Pioneering women in Spartanburg healthcare
Editor’s note: This weekly series celebrating the 100th anniversary of Spartanburg Regional Healthcare System is excerpted from “Commitment To Our Community: 100 Years of Spartanburg Regional Healthcare System.”
Dr. Hilla Sheriff aspired to become a medical missionary in South America until she discovered the women and children of Spartanburg County and the greater Piedmont area needed her more. Between 1928 and 1932, South Carolina had the highest maternal and infant mortality rates in the United States. The state also had high levels of poverty.
Sheriff, a graduate of the College of Charleston and the Medical College of South Carolina, came to Spartanburg as an intern at Spartanburg General Hospital. She established a pediatrics practice in Spartanburg in 1929 to address health disparities and because she found support from Dr. Rosa Hirschman Gantt and Dr. Hallie Rigby, also pioneering women in medicine.
Gantt graduated in 1901 from the Medical College of South Carolina and became the first woman to practice medicine in Spartanburg County. She was an eye, ear, nose and throat specialist in Spartanburg for 30 years, an officer for the South Carolina Medical Society and president of the American Medical Women’s Association Board. Gantt developed a program of medical examinations in local schools, conducted workshops on domestic hygiene and tuberculosis prevention techniques and led a campaign that established public playgrounds.
Gantt also started a project called “Bringing Health to the Country.” Nurses, physicians and dentists traveled with a fully equipped mobile medical and dental trailer throughout the county’s rural communities. They offered immunizations, general exams, prenatal care, family planning and education regarding pellagra, a disease caused by niacin deficiency that reached epidemic proportions across the South at the turn of the 20th century.
Rigby, a 1917 Johns Hopkins graduate, shared a practice in Spartanburg with her husband. She met the medical needs of their practice while her husband performed surgeries. The doctors worked primarily with women and children who lived and worked in the area’s textile villages and mills. All three were affiliated with the Spartanburg County Health Department and Spartanburg General Hospital in the late 1920s. In 1931, at the request of Dr. Gantt, the American Women’s Hospitals asked Dr. Sheriff to establish American Women’s Hospitals programs in Spartanburg and Greenville. The American Women’s Hospitals, an organization founded by women physicians in 1918 to provide medical care to the people of war-torn France, eventually established hospitals around the world. The Upstate South Carolina units were the organization’s first programs in the United States.

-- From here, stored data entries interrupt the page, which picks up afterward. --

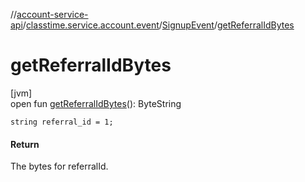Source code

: //[account-service-api](../../../index.md)/[classtime.service.account.event](../index.md)/[SignupEvent](index.md)/[getReferralIdBytes](get-referral-id-bytes.md)

# getReferralIdBytes

[jvm]\
open fun [getReferralIdBytes](get-referral-id-bytes.md)(): ByteString

`string referral_id = 1;`

#### Return

The bytes for referralId.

Sheriff operated the American Women’s Hospitals “healthmobile” in Spartanburg’s and Greenville’s rural and textile mill communities. Under Sheriff’s training and guidance, pellagra was reduced by half in Spartanburg between 1931 and 1933. Her healthmobile also provided prenatal and postnatal care.
Sheriff institutionalized American Women’s Hospitals programs after 1933 when she was named the assistant director of the Spartanburg County Health Department. Four years later, she assumed the directorship. As the state’s first female health officer, Sheriff remained focused on the healthcare needs of women and children. She increased the number of prenatal clinics and immunization programs and started the first family planning clinic associated with a health department in the United States. She also secured funding for contraceptive research.
In 1936, Sheriff received a Rockefeller Foundation Fellowship to study public health at Harvard. She became the second woman, the first American woman, to earn a master’s degree in public health from the university.
Sheriff’s work in Spartanburg and with Spartanburg General provided the foundation for a long career, during which the health of South Carolina women and children was substantially improved. In 1940, she moved to Columbia to become the assistant director for maternal and child health for the State Board of Health. She spent much of the 1940s and 1950s developing programs to license and train midwives, arguing that to bar midwives from practicing in the Jim Crow South would deny many African-American women any form of medical assistance during childbirth.
Later in her career, Sheriff focused on the prevention of child abuse, leading the efforts to pass a state law that requires physicians to report cases of suspected abuse. She retired in 1974 as the deputy commissioner of the South Carolina Department of Health and Environmental Control and chief of the Bureau of Community Health.